YOUR GOAL: If a line in the records below contains the word "made", copy it.
+ + + + + + +
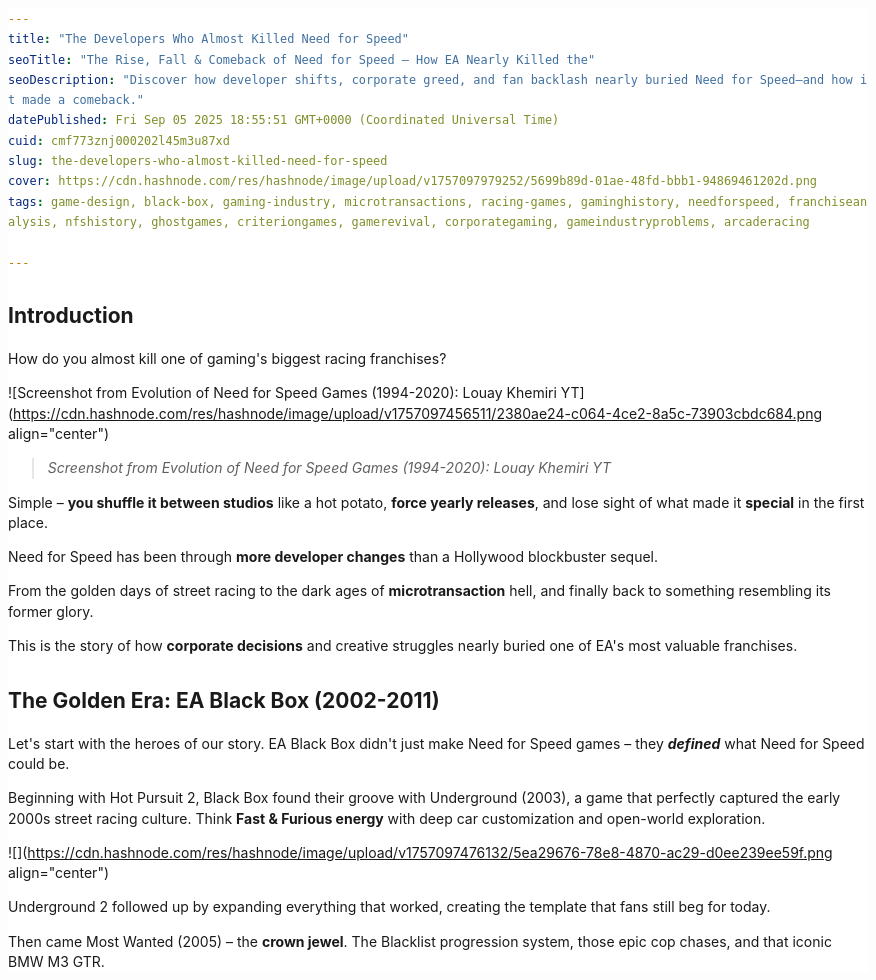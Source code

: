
 ```yaml
---
title: "The Developers Who Almost Killed Need for Speed"
seoTitle: "The Rise, Fall & Comeback of Need for Speed – How EA Nearly Killed the"
seoDescription: "Discover how developer shifts, corporate greed, and fan backlash nearly buried Need for Speed—and how it made a comeback."
datePublished: Fri Sep 05 2025 18:55:51 GMT+0000 (Coordinated Universal Time)
cuid: cmf773znj000202l45m3u87xd
slug: the-developers-who-almost-killed-need-for-speed
cover: https://cdn.hashnode.com/res/hashnode/image/upload/v1757097979252/5699b89d-01ae-48fd-bbb1-94869461202d.png
tags: game-design, black-box, gaming-industry, microtransactions, racing-games, gaminghistory, needforspeed, franchiseanalysis, nfshistory, ghostgames, criteriongames, gamerevival, corporategaming, gameindustryproblems, arcaderacing

---
```


## **Introduction**

How do you almost kill one of gaming's biggest racing franchises?

![Screenshot from Evolution of Need for Speed Games (1994-2020): Louay Khemiri YT](https://cdn.hashnode.com/res/hashnode/image/upload/v1757097456511/2380ae24-c064-4ce2-8a5c-73903cbdc684.png align="center")

> *Screenshot from Evolution of Need for Speed Games (1994-2020): Louay Khemiri YT*

Simple – **you shuffle it between studios** like a hot potato, **force yearly releases**, and lose sight of what made it **special** in the first place.

Need for Speed has been through **more developer changes** than a Hollywood blockbuster sequel.

From the golden days of street racing to the dark ages of **microtransaction** hell, and finally back to something resembling its former glory.

This is the story of how **corporate decisions** and creative struggles nearly buried one of EA's most valuable franchises.

## **The Golden Era: EA Black Box (2002-2011)**

Let's start with the heroes of our story. EA Black Box didn't just make Need for Speed games – they ***defined*** what Need for Speed could be.

Beginning with Hot Pursuit 2, Black Box found their groove with Underground (2003), a game that perfectly captured the early 2000s street racing culture. Think **Fast & Furious energy** with deep car customization and open-world exploration.

![](https://cdn.hashnode.com/res/hashnode/image/upload/v1757097476132/5ea29676-78e8-4870-ac29-d0ee239ee59f.png align="center")

Underground 2 followed up by expanding everything that worked, creating the template that fans still beg for today.

Then came Most Wanted (2005) – the **crown jewel**. The Blacklist progression system, those epic cop chases, and that iconic BMW M3 GTR.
+ + + + + + +
TASK OUTPUT:
seoDescription: "Discover how developer shifts, corporate greed, and fan backlash nearly buried Need for Speed—and how it made a comeback."
Simple – **you shuffle it between studios** like a hot potato, **force yearly releases**, and lose sight of what made it **special** in the first place.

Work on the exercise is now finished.